==== Source records

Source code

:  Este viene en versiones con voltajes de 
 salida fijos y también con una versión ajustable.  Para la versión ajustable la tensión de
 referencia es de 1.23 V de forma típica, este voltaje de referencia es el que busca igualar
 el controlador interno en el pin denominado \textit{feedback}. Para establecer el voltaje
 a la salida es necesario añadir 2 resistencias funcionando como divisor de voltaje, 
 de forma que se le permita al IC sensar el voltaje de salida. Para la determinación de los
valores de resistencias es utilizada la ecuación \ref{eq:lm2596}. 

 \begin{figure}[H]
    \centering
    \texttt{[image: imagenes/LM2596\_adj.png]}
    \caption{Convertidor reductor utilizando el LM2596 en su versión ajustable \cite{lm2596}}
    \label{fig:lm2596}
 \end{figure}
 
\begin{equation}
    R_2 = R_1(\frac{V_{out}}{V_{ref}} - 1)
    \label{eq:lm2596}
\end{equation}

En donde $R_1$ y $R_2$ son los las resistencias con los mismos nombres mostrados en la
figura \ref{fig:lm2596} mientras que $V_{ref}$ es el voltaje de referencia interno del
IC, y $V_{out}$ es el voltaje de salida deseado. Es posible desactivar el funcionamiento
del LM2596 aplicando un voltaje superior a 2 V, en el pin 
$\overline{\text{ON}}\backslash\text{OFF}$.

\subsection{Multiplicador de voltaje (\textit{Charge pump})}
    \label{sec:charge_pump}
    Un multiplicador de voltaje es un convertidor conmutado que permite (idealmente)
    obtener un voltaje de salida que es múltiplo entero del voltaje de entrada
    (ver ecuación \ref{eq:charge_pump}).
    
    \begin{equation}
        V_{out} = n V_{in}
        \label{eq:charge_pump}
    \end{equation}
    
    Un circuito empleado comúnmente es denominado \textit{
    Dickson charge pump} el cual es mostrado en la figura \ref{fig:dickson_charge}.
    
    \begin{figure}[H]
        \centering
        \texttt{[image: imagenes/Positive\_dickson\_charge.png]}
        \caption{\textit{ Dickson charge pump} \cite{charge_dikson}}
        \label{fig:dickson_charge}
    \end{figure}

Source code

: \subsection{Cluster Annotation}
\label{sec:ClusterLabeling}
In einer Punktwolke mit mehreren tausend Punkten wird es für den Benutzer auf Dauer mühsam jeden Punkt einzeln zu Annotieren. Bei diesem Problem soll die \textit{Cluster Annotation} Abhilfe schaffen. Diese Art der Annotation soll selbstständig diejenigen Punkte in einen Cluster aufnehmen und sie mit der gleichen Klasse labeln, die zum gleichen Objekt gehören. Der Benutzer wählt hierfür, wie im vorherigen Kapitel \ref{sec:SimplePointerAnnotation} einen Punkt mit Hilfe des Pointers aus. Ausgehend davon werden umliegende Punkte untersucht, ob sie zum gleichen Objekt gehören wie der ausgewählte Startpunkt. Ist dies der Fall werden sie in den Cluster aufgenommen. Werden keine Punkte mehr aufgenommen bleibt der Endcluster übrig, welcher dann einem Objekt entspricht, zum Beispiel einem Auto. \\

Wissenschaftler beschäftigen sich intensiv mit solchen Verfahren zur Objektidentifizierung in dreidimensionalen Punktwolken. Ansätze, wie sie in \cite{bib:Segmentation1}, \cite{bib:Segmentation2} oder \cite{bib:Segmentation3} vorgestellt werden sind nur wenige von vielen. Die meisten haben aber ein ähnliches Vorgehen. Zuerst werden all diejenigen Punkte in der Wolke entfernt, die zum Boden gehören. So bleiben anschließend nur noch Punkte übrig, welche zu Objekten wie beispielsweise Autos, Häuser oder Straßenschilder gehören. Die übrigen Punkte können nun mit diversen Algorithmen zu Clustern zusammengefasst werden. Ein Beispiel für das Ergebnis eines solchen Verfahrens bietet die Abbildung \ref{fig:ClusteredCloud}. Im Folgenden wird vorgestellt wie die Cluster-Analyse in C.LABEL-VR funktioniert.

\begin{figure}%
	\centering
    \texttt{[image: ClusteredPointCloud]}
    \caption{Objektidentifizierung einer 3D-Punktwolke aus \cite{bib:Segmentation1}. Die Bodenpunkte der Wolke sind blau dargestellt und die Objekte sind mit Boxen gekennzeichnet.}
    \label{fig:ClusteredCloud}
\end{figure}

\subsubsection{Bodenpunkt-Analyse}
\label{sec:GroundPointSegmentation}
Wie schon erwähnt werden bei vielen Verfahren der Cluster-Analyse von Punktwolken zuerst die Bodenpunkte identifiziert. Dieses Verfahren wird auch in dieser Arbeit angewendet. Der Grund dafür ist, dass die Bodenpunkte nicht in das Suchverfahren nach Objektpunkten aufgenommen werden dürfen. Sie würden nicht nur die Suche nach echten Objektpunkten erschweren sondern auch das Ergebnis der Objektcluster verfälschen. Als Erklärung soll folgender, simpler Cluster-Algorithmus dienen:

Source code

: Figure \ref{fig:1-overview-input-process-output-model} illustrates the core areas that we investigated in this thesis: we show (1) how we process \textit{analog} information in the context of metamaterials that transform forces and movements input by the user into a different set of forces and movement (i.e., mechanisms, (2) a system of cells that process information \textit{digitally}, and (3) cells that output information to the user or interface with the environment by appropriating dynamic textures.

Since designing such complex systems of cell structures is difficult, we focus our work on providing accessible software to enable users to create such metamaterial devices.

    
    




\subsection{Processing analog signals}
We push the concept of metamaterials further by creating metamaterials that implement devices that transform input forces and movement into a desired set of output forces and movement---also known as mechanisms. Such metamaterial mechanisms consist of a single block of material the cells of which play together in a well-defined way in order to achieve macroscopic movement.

========

> _Exercise brief_
The records above must be retyped in full, exactly as written.

> _Solution to this task_
Source code

:  Este viene en versiones con voltajes de 
 salida fijos y también con una versión ajustable.  Para la versión ajustable la tensión de
 referencia es de 1.23 V de forma típica, este voltaje de referencia es el que busca igualar
 el controlador interno en el pin denominado \textit{feedback}. Para establecer el voltaje
 a la salida es necesario añadir 2 resistencias funcionando como divisor de voltaje, 
 de forma que se le permita al IC sensar el voltaje de salida. Para la determinación de los
valores de resistencias es utilizada la ecuación \ref{eq:lm2596}. 

 \begin{figure}[H]
    \centering
    \texttt{[image: imagenes/LM2596\_adj.png]}
    \caption{Convertidor reductor utilizando el LM2596 en su versión ajustable \cite{lm2596}}
    \label{fig:lm2596}
 \end{figure}
 
\begin{equation}
    R_2 = R_1(\frac{V_{out}}{V_{ref}} - 1)
    \label{eq:lm2596}
\end{equation}

En donde $R_1$ y $R_2$ son los las resistencias con los mismos nombres mostrados en la
figura \ref{fig:lm2596} mientras que $V_{ref}$ es el voltaje de referencia interno del
IC, y $V_{out}$ es el voltaje de salida deseado. Es posible desactivar el funcionamiento
del LM2596 aplicando un voltaje superior a 2 V, en el pin 
$\overline{\text{ON}}\backslash\text{OFF}$.

\subsection{Multiplicador de voltaje (\textit{Charge pump})}
    \label{sec:charge_pump}
    Un multiplicador de voltaje es un convertidor conmutado que permite (idealmente)
    obtener un voltaje de salida que es múltiplo entero del voltaje de entrada
    (ver ecuación \ref{eq:charge_pump}).
    
    \begin{equation}
        V_{out} = n V_{in}
        \label{eq:charge_pump}
    \end{equation}
    
    Un circuito empleado comúnmente es denominado \textit{
    Dickson charge pump} el cual es mostrado en la figura \ref{fig:dickson_charge}.
    
    \begin{figure}[H]
        \centering
        \texttt{[image: imagenes/Positive\_dickson\_charge.png]}
        \caption{\textit{ Dickson charge pump} \cite{charge_dikson}}
        \label{fig:dickson_charge}
    \end{figure}

Source code

: \subsection{Cluster Annotation}
\label{sec:ClusterLabeling}
In einer Punktwolke mit mehreren tausend Punkten wird es für den Benutzer auf Dauer mühsam jeden Punkt einzeln zu Annotieren. Bei diesem Problem soll die \textit{Cluster Annotation} Abhilfe schaffen. Diese Art der Annotation soll selbstständig diejenigen Punkte in einen Cluster aufnehmen und sie mit der gleichen Klasse labeln, die zum gleichen Objekt gehören. Der Benutzer wählt hierfür, wie im vorherigen Kapitel \ref{sec:SimplePointerAnnotation} einen Punkt mit Hilfe des Pointers aus. Ausgehend davon werden umliegende Punkte untersucht, ob sie zum gleichen Objekt gehören wie der ausgewählte Startpunkt. Ist dies der Fall werden sie in den Cluster aufgenommen. Werden keine Punkte mehr aufgenommen bleibt der Endcluster übrig, welcher dann einem Objekt entspricht, zum Beispiel einem Auto. \\

Wissenschaftler beschäftigen sich intensiv mit solchen Verfahren zur Objektidentifizierung in dreidimensionalen Punktwolken. Ansätze, wie sie in \cite{bib:Segmentation1}, \cite{bib:Segmentation2} oder \cite{bib:Segmentation3} vorgestellt werden sind nur wenige von vielen. Die meisten haben aber ein ähnliches Vorgehen. Zuerst werden all diejenigen Punkte in der Wolke entfernt, die zum Boden gehören. So bleiben anschließend nur noch Punkte übrig, welche zu Objekten wie beispielsweise Autos, Häuser oder Straßenschilder gehören. Die übrigen Punkte können nun mit diversen Algorithmen zu Clustern zusammengefasst werden. Ein Beispiel für das Ergebnis eines solchen Verfahrens bietet die Abbildung \ref{fig:ClusteredCloud}. Im Folgenden wird vorgestellt wie die Cluster-Analyse in C.LABEL-VR funktioniert.

\begin{figure}%
	\centering
    \texttt{[image: ClusteredPointCloud]}
    \caption{Objektidentifizierung einer 3D-Punktwolke aus \cite{bib:Segmentation1}. Die Bodenpunkte der Wolke sind blau dargestellt und die Objekte sind mit Boxen gekennzeichnet.}
    \label{fig:ClusteredCloud}
\end{figure}

\subsubsection{Bodenpunkt-Analyse}
\label{sec:GroundPointSegmentation}
Wie schon erwähnt werden bei vielen Verfahren der Cluster-Analyse von Punktwolken zuerst die Bodenpunkte identifiziert. Dieses Verfahren wird auch in dieser Arbeit angewendet. Der Grund dafür ist, dass die Bodenpunkte nicht in das Suchverfahren nach Objektpunkten aufgenommen werden dürfen. Sie würden nicht nur die Suche nach echten Objektpunkten erschweren sondern auch das Ergebnis der Objektcluster verfälschen. Als Erklärung soll folgender, simpler Cluster-Algorithmus dienen:

Source code

: Figure \ref{fig:1-overview-input-process-output-model} illustrates the core areas that we investigated in this thesis: we show (1) how we process \textit{analog} information in the context of metamaterials that transform forces and movements input by the user into a different set of forces and movement (i.e., mechanisms, (2) a system of cells that process information \textit{digitally}, and (3) cells that output information to the user or interface with the environment by appropriating dynamic textures.

Since designing such complex systems of cell structures is difficult, we focus our work on providing accessible software to enable users to create such metamaterial devices.

    
    




\subsection{Processing analog signals}
We push the concept of metamaterials further by creating metamaterials that implement devices that transform input forces and movement into a desired set of output forces and movement---also known as mechanisms. Such metamaterial mechanisms consist of a single block of material the cells of which play together in a well-defined way in order to achieve macroscopic movement.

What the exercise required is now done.